Now that we have exposed the theoretical grounds of our methods, we explain how to use them in practice for epistasis detection. For that purpose, we illustrate their usage on a synthetic dataset included with this package. Using HAPGEN2 (Su, Marchini, and Donnelly 2011), we simulated \(450\) SNPs on the \(22^{nd}\) chromosome between the nucleotide positions \(16061016\) and \(19976834\) in the GRCh37 coordinates. The prior QC steps to control for rare variants (\(\text{MAF} < 0.01\)) and Hardy–Weinberg equilibrium (\(p < 10^{-6}\)) have already been performed. The simulated genotypes are saved as an integer matrix. We also included their minor allele frequencies (MAFs).

The first step in the pipeline is to load the genotypes matrix and the SNP MAFs vector.

To alleviate issues of linkage disequilibrium around the target \(A\) and avoid overfitting in the estimation of the propensity scores \(\pi(A\lvert X)\), we remove all SNPs within a certain window of \(A\). On each side of the target, the width of the window is of three clusters. The clusters are the result of an unsupervised clustering procedure such as hierarchical clustering. Compared to fixed-size windows, such dynamic windows allow to better account for genetic architecture.
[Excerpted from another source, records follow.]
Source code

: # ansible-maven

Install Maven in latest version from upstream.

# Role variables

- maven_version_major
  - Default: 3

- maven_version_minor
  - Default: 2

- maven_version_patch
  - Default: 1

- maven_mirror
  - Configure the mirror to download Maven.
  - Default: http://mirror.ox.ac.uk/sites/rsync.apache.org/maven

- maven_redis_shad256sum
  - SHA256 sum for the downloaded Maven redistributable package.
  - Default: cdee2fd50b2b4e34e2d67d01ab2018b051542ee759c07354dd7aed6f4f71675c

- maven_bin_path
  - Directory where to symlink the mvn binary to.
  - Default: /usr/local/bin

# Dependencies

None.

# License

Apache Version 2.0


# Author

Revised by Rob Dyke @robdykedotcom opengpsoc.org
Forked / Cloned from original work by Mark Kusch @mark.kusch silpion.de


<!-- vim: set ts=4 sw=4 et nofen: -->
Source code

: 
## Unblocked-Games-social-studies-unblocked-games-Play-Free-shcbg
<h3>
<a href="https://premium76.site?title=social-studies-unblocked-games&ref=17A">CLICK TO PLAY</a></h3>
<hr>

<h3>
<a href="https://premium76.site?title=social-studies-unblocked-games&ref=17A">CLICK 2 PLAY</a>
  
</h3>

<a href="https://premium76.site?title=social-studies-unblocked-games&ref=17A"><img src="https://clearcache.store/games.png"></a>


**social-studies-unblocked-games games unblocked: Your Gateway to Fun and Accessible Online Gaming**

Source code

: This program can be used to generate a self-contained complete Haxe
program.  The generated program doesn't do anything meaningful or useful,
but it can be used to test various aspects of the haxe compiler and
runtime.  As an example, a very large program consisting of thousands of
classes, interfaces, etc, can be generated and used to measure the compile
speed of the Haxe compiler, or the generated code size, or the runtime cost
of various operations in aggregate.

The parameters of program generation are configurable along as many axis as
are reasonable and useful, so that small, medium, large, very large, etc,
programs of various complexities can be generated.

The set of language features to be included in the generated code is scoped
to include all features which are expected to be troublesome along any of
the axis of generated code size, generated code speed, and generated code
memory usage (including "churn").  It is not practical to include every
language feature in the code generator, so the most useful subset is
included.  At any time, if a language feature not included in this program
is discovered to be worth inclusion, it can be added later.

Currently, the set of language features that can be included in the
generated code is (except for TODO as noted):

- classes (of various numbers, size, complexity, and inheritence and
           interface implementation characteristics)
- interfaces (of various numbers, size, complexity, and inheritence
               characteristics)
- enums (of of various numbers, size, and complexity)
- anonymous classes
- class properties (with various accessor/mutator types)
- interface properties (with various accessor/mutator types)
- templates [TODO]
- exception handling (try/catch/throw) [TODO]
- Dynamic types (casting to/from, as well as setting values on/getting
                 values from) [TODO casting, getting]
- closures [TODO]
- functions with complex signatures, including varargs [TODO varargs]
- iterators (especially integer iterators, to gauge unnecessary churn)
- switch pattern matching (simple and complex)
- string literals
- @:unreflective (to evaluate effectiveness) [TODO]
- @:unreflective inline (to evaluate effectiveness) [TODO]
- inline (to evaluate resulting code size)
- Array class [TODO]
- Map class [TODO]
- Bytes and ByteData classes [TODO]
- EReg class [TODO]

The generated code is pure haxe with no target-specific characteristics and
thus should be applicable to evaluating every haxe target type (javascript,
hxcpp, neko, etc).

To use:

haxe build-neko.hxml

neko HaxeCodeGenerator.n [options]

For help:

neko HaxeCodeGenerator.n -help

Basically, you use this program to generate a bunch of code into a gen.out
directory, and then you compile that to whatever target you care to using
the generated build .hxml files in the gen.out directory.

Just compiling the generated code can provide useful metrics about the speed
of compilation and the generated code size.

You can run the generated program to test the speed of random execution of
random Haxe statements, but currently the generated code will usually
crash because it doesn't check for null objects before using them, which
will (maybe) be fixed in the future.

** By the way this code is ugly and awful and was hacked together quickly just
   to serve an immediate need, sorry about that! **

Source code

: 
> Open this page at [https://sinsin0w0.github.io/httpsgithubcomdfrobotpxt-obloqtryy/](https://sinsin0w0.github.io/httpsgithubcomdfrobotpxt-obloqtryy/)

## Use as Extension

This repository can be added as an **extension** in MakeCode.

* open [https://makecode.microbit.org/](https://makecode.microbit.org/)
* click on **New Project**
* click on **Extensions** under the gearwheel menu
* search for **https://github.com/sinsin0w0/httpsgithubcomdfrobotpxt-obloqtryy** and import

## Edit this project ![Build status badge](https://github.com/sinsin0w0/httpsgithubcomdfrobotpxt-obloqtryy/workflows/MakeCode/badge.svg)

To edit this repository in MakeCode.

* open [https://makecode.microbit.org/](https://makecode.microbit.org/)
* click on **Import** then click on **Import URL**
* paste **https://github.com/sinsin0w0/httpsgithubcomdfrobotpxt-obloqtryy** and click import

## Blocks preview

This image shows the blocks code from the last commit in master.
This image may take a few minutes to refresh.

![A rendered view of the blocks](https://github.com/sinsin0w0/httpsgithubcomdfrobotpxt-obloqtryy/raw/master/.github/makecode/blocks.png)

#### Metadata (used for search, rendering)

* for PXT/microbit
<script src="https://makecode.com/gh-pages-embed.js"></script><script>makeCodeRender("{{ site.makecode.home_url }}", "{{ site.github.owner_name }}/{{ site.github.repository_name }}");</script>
After the clustering procedure, we can sample the causal SNPs. Beside the target, the other causal variants are sampled outside of the LD window. In total, we sample \(80\) SNPs that interact with the target, \(20\) SNPs with marginal effects and \(20\) additional SNP pairs with epistatic effects. Moreover, among the \(80\) synergistic SNPs, \(10\) also have separate marginal effects and another \(5\) have additional epistatic effects (with another SNP than the target). The `sample_SNP`

function samples at most one causal SNP per cluster to avoid duplication of effects. Despite the high number of SNPs selected to be causal, the problem is still imbalanced with \(80\) out of \(414\) SNPs being causal.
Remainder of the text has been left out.